Atrial natriuretic peptide suppresses Th17 development through regulation of cGMP-dependent protein kinase and PI3K–Akt signaling pathways
2013
Abstract In recent years, accumulating evidence suggests that atrial natriuretic peptide (ANP), a hormone widely known as a result of its significant effects on the cardiovascular system mediated by natriuretic peptide receptor A (NPRA), may play a nonnegligible role in the regulation of immune responses. In this study, we firstly investigated whether ANP signaling could regulate the differentiation and capacity of Th17 cells and discovered ANP-dose (10 − 8 –10 − 6 M) dependently indeed suppressed the differentiation of Th17 cells along with the reduced IL-17 production by polarizing naive CD4 + T cells isolated from splenocytes to Th17 phenotype in vitro. Moreover, ANP primarily signals through NPRA and cGMP-dependent protein kinase (PKG) which could be antagonized when pretreated with either ANP/NPRA signaling antagonist or PKG inhibitor.

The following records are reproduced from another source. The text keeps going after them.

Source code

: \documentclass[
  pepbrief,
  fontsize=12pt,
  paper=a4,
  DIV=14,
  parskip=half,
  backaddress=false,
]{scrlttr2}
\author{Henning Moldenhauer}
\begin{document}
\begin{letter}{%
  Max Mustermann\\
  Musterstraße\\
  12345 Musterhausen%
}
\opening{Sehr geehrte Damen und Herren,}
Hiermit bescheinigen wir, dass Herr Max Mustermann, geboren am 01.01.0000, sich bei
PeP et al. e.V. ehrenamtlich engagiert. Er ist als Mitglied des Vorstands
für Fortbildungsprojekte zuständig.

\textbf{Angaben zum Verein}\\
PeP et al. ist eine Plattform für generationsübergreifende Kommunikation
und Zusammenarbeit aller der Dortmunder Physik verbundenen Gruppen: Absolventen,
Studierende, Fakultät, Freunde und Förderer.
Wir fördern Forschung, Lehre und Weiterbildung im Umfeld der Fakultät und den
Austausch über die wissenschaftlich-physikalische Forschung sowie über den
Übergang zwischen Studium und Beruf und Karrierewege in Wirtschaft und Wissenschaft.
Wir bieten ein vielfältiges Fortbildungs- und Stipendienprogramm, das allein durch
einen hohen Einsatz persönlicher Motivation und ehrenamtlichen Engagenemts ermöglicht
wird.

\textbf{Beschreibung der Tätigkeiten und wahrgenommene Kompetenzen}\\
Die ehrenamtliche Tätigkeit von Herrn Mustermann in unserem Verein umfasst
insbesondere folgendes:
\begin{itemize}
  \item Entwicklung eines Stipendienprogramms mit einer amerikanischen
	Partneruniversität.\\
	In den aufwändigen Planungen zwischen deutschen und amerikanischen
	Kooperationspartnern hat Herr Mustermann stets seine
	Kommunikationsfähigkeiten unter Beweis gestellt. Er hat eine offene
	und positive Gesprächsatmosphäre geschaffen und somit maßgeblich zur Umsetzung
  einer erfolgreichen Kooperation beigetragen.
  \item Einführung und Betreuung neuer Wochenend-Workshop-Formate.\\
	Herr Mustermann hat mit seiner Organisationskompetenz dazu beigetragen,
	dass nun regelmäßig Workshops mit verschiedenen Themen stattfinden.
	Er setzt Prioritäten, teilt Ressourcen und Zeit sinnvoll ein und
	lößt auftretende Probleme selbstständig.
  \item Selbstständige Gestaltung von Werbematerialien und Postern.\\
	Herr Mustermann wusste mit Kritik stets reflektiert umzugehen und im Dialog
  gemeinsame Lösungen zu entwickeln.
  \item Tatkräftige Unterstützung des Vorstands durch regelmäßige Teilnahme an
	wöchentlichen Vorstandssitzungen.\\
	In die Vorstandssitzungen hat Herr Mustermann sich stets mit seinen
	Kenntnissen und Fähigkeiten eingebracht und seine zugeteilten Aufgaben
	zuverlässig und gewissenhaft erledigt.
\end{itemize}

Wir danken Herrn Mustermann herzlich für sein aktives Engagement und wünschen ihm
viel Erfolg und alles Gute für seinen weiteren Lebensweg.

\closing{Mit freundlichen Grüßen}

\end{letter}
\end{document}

In addition, we also found that ANP signaling could upregulate the levels of phosphorylation of Akt which was hypothesized to be implicated in ANP-induced inhibition of Th17 development in our studies, and the effect of ANP on the development of murine Th17 cells seemed to be partially reversed when an inhibitor of phosphatidylinositol 3′-kinase (PI3K)/Akt had been performed in advance. Briefly, we showed for the first time that ANP signaling could suppress murine Th17 cell development from naive CD4 + T cells in vitro through NPRA/PKG pathway and the PI3K–Akt signal was implicated in the ANP-mediated suppression of Th17 development.